Wednesday, August 1, 2012

Spiritual sexuality

I'm at the tail end of a subject that is particularly scholarly and philosophical and I've had a wonderful time. I know it all sounds so dry - Marxism, Feminism, Existentialism, Post-colonial theory and so on - but I've thoroughly enjoyed it really. We studied Haiku poetry the week before last. I took my downloaded lecture with me to the soccer field on the Saturday afternoon so that I could watch my youngest son play soccer while I browsed at the notes and there were glorious moments of all being right with my world - a brisk winter afternoon with a good dose of sun, the delight of the young men battling it out for a win, the ideas presented in one of the reading materials of "spiritual moments". I even went so far as to write my own Haiku poem, not especially brilliant but it expressed a strong sense of belonging to the city that I don't feel on a day by day basis. It was me having one of my blessed days when I feel extraordinarily happy within myself.

When I got to write up my response to the unit I think my spirituality did shine through the post. I had been moved and I didn't shy away from writing about that. Late in the discussion I heard from a man who said he had been very inspired by my post and he wanted to discuss with me "the meaning of life". Oh my goodness, you could hardly hold my fingers back from the keys! In fact, you could not hold my fingers back from the keys and I wrote him back a reply that I hope sustained him.
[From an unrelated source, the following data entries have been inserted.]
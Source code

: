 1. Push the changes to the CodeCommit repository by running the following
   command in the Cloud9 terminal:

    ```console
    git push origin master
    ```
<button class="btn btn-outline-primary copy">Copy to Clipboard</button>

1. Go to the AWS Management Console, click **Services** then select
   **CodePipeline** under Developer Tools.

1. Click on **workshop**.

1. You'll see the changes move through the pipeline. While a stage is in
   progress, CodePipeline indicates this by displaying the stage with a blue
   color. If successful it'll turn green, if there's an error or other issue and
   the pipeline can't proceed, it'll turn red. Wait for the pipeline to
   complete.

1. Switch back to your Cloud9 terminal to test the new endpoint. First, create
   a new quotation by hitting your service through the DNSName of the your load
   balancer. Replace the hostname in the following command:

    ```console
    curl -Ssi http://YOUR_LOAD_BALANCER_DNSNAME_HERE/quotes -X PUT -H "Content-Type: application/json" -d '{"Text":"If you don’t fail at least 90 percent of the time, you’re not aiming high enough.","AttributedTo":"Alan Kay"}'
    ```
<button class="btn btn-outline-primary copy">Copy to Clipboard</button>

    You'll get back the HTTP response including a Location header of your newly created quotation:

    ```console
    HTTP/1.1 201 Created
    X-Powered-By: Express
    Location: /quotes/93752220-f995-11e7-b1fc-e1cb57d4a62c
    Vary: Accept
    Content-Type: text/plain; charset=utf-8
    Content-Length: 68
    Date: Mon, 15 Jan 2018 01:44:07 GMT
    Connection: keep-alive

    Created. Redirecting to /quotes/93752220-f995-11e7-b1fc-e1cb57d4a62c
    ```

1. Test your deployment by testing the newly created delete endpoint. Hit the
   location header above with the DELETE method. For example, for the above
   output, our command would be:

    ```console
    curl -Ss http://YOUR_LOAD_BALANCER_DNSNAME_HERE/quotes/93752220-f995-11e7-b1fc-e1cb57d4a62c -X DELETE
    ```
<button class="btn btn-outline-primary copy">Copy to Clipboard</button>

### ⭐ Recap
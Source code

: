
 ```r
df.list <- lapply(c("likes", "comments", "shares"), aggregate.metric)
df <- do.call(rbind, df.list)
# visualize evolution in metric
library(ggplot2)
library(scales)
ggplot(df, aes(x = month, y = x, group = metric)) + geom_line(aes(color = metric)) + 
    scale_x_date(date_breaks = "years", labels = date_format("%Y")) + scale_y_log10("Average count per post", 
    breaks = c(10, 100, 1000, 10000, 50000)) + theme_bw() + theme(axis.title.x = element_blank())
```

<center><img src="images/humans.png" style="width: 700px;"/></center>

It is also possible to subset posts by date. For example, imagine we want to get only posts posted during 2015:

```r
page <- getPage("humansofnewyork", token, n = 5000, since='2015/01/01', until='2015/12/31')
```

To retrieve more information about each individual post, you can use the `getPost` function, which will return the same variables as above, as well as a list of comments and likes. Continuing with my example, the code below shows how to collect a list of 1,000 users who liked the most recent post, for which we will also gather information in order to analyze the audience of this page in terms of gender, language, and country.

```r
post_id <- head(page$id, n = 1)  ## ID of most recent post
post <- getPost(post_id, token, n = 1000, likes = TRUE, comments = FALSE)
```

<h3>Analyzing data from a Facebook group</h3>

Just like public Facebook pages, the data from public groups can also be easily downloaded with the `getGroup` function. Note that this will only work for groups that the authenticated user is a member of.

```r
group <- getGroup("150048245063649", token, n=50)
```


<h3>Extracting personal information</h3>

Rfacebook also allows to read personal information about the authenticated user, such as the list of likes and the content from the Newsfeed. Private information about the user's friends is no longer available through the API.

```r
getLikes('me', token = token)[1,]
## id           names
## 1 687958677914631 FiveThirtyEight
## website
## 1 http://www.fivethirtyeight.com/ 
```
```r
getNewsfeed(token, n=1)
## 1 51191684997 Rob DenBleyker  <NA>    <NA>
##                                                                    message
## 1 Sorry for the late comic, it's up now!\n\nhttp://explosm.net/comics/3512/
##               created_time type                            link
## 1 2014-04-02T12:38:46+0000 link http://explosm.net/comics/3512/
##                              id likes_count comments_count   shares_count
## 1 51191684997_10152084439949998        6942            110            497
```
It's this spirituality that really inspires me to write here on my best days. It must sound hocus pocus  to those coming here always hopeful to find something salacious and meaty but for me it's often not about that. It's an impossible mission to try to explain how my true nature, when revealed and given free rein opens doors for me to a very spiritual place where I feel like...a young girl running free through the summer fields with no shoes on...like a spirit that has no body to hold it back...like the essence of me is making contact with that being that created me for a specific purpose.

The feeling floods my mind with something, perhaps endorphins. I am not au fait with the technicalities. All I can say is that it is like a release of some sort of chemical and I feel whole when before I felt empty.

I have known all this for some time now but of course life can rob someone of the opportunity to experience it day by day. This consciousness isn't available to me every day. I suppose it is the difference between knowing something on a conscious level and feeling something on a spiritual level. It goes some way to explaining why I love churches,certain pieces of classical music, choirs and meditation. I am always hopeful for one of those cathartic experiences when I feel completely at home with myself; completely natural and fulfilled.

I write this down because these moments can be fleeting. Perhaps tomorrow I couldn't remember or explain what I can write down today. I feel sure that there is more than what we see; the real world. I know it. My sexuality is a door to the other side; to a feeling of great contentment and sustenance. It is why, no matter how old I grow, my sexuality will remain my strongest ally.

(P.S. I wrote this yesterday and I was right. I don't think I could have written it this morning. It's the reason why if you want to be a writer you must take a notebook wherever you go!)